**Data:**
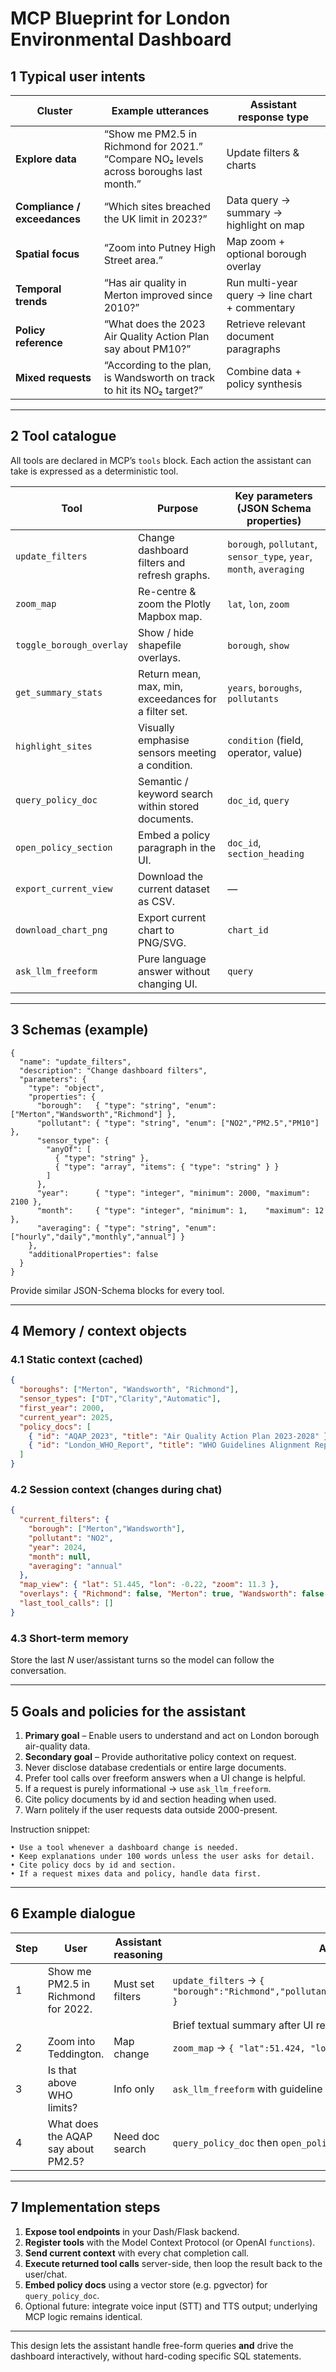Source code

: # MCP Blueprint for London Environmental Dashboard

## 1  Typical user intents

| Cluster                      | Example utterances                                                                        | Assistant response type                        |
| ---------------------------- | ----------------------------------------------------------------------------------------- | ---------------------------------------------- |
| **Explore data**             | “Show me PM2.5 in Richmond for 2021.”<br>“Compare NO₂ levels across boroughs last month.” | Update filters & charts                        |
| **Compliance / exceedances** | “Which sites breached the UK limit in 2023?”                                              | Data query → summary → highlight on map        |
| **Spatial focus**            | “Zoom into Putney High Street area.”                                                      | Map zoom + optional borough overlay            |
| **Temporal trends**          | “Has air quality in Merton improved since 2010?”                                          | Run multi-year query → line chart + commentary |
| **Policy reference**         | “What does the 2023 Air Quality Action Plan say about PM10?”                              | Retrieve relevant document paragraphs          |
| **Mixed requests**           | “According to the plan, is Wandsworth on track to hit its NO₂ target?”                    | Combine data + policy synthesis                |

---

## 2  Tool catalogue

All tools are declared in MCP’s `tools` block. Each action the assistant can take is expressed as a deterministic tool.

| Tool                     | Purpose                                              | Key parameters (JSON Schema properties)                             |
| ------------------------ | ---------------------------------------------------- | ------------------------------------------------------------------- |
| `update_filters`         | Change dashboard filters and refresh graphs.         | `borough`, `pollutant`, `sensor_type`, `year`, `month`, `averaging` |
| `zoom_map`               | Re-centre & zoom the Plotly Mapbox map.              | `lat`, `lon`, `zoom`                                                |
| `toggle_borough_overlay` | Show / hide shapefile overlays.                      | `borough`, `show`                                                   |
| `get_summary_stats`      | Return mean, max, min, exceedances for a filter set. | `years`, `boroughs`, `pollutants`                                   |
| `highlight_sites`        | Visually emphasise sensors meeting a condition.      | `condition` (field, operator, value)                                |
| `query_policy_doc`       | Semantic / keyword search within stored documents.   | `doc_id`, `query`                                                   |
| `open_policy_section`    | Embed a policy paragraph in the UI.                  | `doc_id`, `section_heading`                                         |
| `export_current_view`    | Download the current dataset as CSV.                 | —                                                                   |
| `download_chart_png`     | Export current chart to PNG/SVG.                     | `chart_id`                                                          |
| `ask_llm_freeform`       | Pure language answer without changing UI.            | `query`                                                             |

---

## 3  Schemas (example)

```jsonc
{
  "name": "update_filters",
  "description": "Change dashboard filters",
  "parameters": {
    "type": "object",
    "properties": {
      "borough":   { "type": "string", "enum": ["Merton","Wandsworth","Richmond"] },
      "pollutant": { "type": "string", "enum": ["NO2","PM2.5","PM10"] },
      "sensor_type": {
        "anyOf": [
          { "type": "string" },
          { "type": "array", "items": { "type": "string" } }
        ]
      },
      "year":      { "type": "integer", "minimum": 2000, "maximum": 2100 },
      "month":     { "type": "integer", "minimum": 1,    "maximum": 12 },
      "averaging": { "type": "string", "enum": ["hourly","daily","monthly","annual"] }
    },
    "additionalProperties": false
  }
}
```

Provide similar JSON-Schema blocks for every tool.

---

## 4  Memory / context objects

### 4.1  Static context (cached)

```json
{
  "boroughs": ["Merton", "Wandsworth", "Richmond"],
  "sensor_types": ["DT","Clarity","Automatic"],
  "first_year": 2000,
  "current_year": 2025,
  "policy_docs": [
    { "id": "AQAP_2023", "title": "Air Quality Action Plan 2023-2028" },
    { "id": "London_WHO_Report", "title": "WHO Guidelines Alignment Report 2024" }
  ]
}
```

### 4.2  Session context (changes during chat)

```json
{
  "current_filters": {
    "borough": ["Merton","Wandsworth"],
    "pollutant": "NO2",
    "year": 2024,
    "month": null,
    "averaging": "annual"
  },
  "map_view": { "lat": 51.445, "lon": -0.22, "zoom": 11.3 },
  "overlays": { "Richmond": false, "Merton": true, "Wandsworth": false },
  "last_tool_calls": []
}
```

### 4.3  Short-term memory

Store the last *N* user/assistant turns so the model can follow the conversation.

---

## 5  Goals and policies for the assistant

1. **Primary goal** – Enable users to understand and act on London borough air-quality data.
2. **Secondary goal** – Provide authoritative policy context on request.
3. Never disclose database credentials or entire large documents.
4. Prefer tool calls over freeform answers when a UI change is helpful.
5. If a request is purely informational → use `ask_llm_freeform`.
6. Cite policy documents by id and section heading when used.
7. Warn politely if the user requests data outside 2000-present.

Instruction snippet:

```
• Use a tool whenever a dashboard change is needed.
• Keep explanations under 100 words unless the user asks for detail.
• Cite policy docs by id and section.
• If a request mixes data and policy, handle data first.
```

---

## 6  Example dialogue

| Step | User                                | Assistant reasoning | Assistant output                                                                                   |
| ---- | ----------------------------------- | ------------------- | -------------------------------------------------------------------------------------------------- |
| 1    | Show me PM2.5 in Richmond for 2022. | Must set filters    | `update_filters` → `{ "borough":"Richmond","pollutant":"PM2.5","year":2022,"averaging":"annual" }` |
|      |                                     |                     | Brief textual summary after UI refresh                                                             |
| 2    | Zoom into Teddington.               | Map change          | `zoom_map` → `{ "lat":51.424, "lon":-0.331, "zoom":14 }`                                           |
| 3    | Is that above WHO limits?           | Info only           | `ask_llm_freeform` with guideline comparison                                                       |
| 4    | What does the AQAP say about PM2.5? | Need doc search     | `query_policy_doc` then `open_policy_section`                                                      |

---

## 7  Implementation steps

1. **Expose tool endpoints** in your Dash/Flask backend.
2. **Register tools** with the Model Context Protocol (or OpenAI `functions`).
3. **Send current context** with every chat completion call.
4. **Execute returned tool calls** server-side, then loop the result back to the user/chat.
5. **Embed policy docs** using a vector store (e.g. pgvector) for `query_policy_doc`.
6. Optional future: integrate voice input (STT) and TTS output; underlying MCP logic remains identical.

---

This design lets the assistant handle free-form queries **and** drive the dashboard interactively, without hard-coding specific SQL statements.
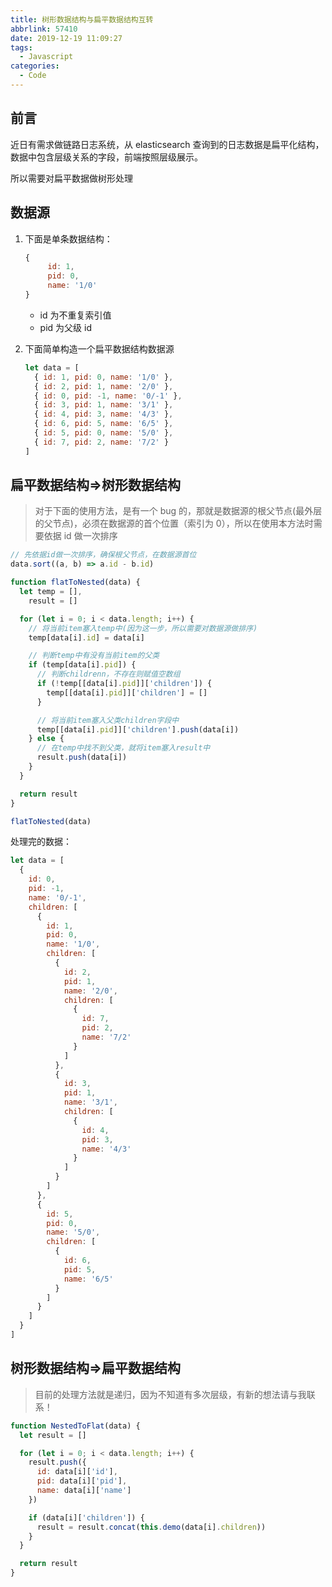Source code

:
 ```yaml
---
title: 树形数据结构与扁平数据结构互转
abbrlink: 57410
date: 2019-12-19 11:09:27
tags:
  - Javascript
categories:
  - Code
---
```


## 前言

近日有需求做链路日志系统，从 elasticsearch 查询到的日志数据是扁平化结构，数据中包含层级关系的字段，前端按照层级展示。

所以需要对扁平数据做树形处理

## 数据源

1. 下面是单条数据结构：

   ```js
   {
        id: 1,
        pid: 0,
        name: '1/0'
   }
   ```

   - id 为不重复索引值
   - pid 为父级 id

2. 下面简单构造一个扁平数据结构数据源

   ```js
   let data = [
     { id: 1, pid: 0, name: '1/0' },
     { id: 2, pid: 1, name: '2/0' },
     { id: 0, pid: -1, name: '0/-1' },
     { id: 3, pid: 1, name: '3/1' },
     { id: 4, pid: 3, name: '4/3' },
     { id: 6, pid: 5, name: '6/5' },
     { id: 5, pid: 0, name: '5/0' },
     { id: 7, pid: 2, name: '7/2' }
   ]
   ```

## 扁平数据结构=>树形数据结构

> 对于下面的使用方法，是有一个 bug 的，那就是数据源的根父节点(最外层的父节点)，必须在数据源的首个位置（索引为 0），所以在使用本方法时需要依据 id 做一次排序

```js
// 先依据id做一次排序，确保根父节点，在数据源首位
data.sort((a, b) => a.id - b.id)

function flatToNested(data) {
  let temp = [],
    result = []

  for (let i = 0; i < data.length; i++) {
    // 将当前item塞入temp中(因为这一步，所以需要对数据源做排序)
    temp[data[i].id] = data[i]

    // 判断temp中有没有当前item的父类
    if (temp[data[i].pid]) {
      // 判断childrenn，不存在则赋值空数组
      if (!temp[[data[i].pid]]['children']) {
        temp[[data[i].pid]]['children'] = []
      }

      // 将当前item塞入父类children字段中
      temp[[data[i].pid]]['children'].push(data[i])
    } else {
      // 在temp中找不到父类，就将item塞入result中
      result.push(data[i])
    }
  }

  return result
}

flatToNested(data)
```

处理完的数据：

```js
let data = [
  {
    id: 0,
    pid: -1,
    name: '0/-1',
    children: [
      {
        id: 1,
        pid: 0,
        name: '1/0',
        children: [
          {
            id: 2,
            pid: 1,
            name: '2/0',
            children: [
              {
                id: 7,
                pid: 2,
                name: '7/2'
              }
            ]
          },
          {
            id: 3,
            pid: 1,
            name: '3/1',
            children: [
              {
                id: 4,
                pid: 3,
                name: '4/3'
              }
            ]
          }
        ]
      },
      {
        id: 5,
        pid: 0,
        name: '5/0',
        children: [
          {
            id: 6,
            pid: 5,
            name: '6/5'
          }
        ]
      }
    ]
  }
]
```

## 树形数据结构=>扁平数据结构

> 目前的处理方法就是递归，因为不知道有多次层级，有新的想法请与我联系！

```js
function NestedToFlat(data) {
  let result = []

  for (let i = 0; i < data.length; i++) {
    result.push({
      id: data[i]['id'],
      pid: data[i]['pid'],
      name: data[i]['name']
    })

    if (data[i]['children']) {
      result = result.concat(this.demo(data[i].children))
    }
  }

  return result
}
```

**What you should do:** Please report the number of lines in this material holding the word "annual", and add no other words.

**Written answer:** 3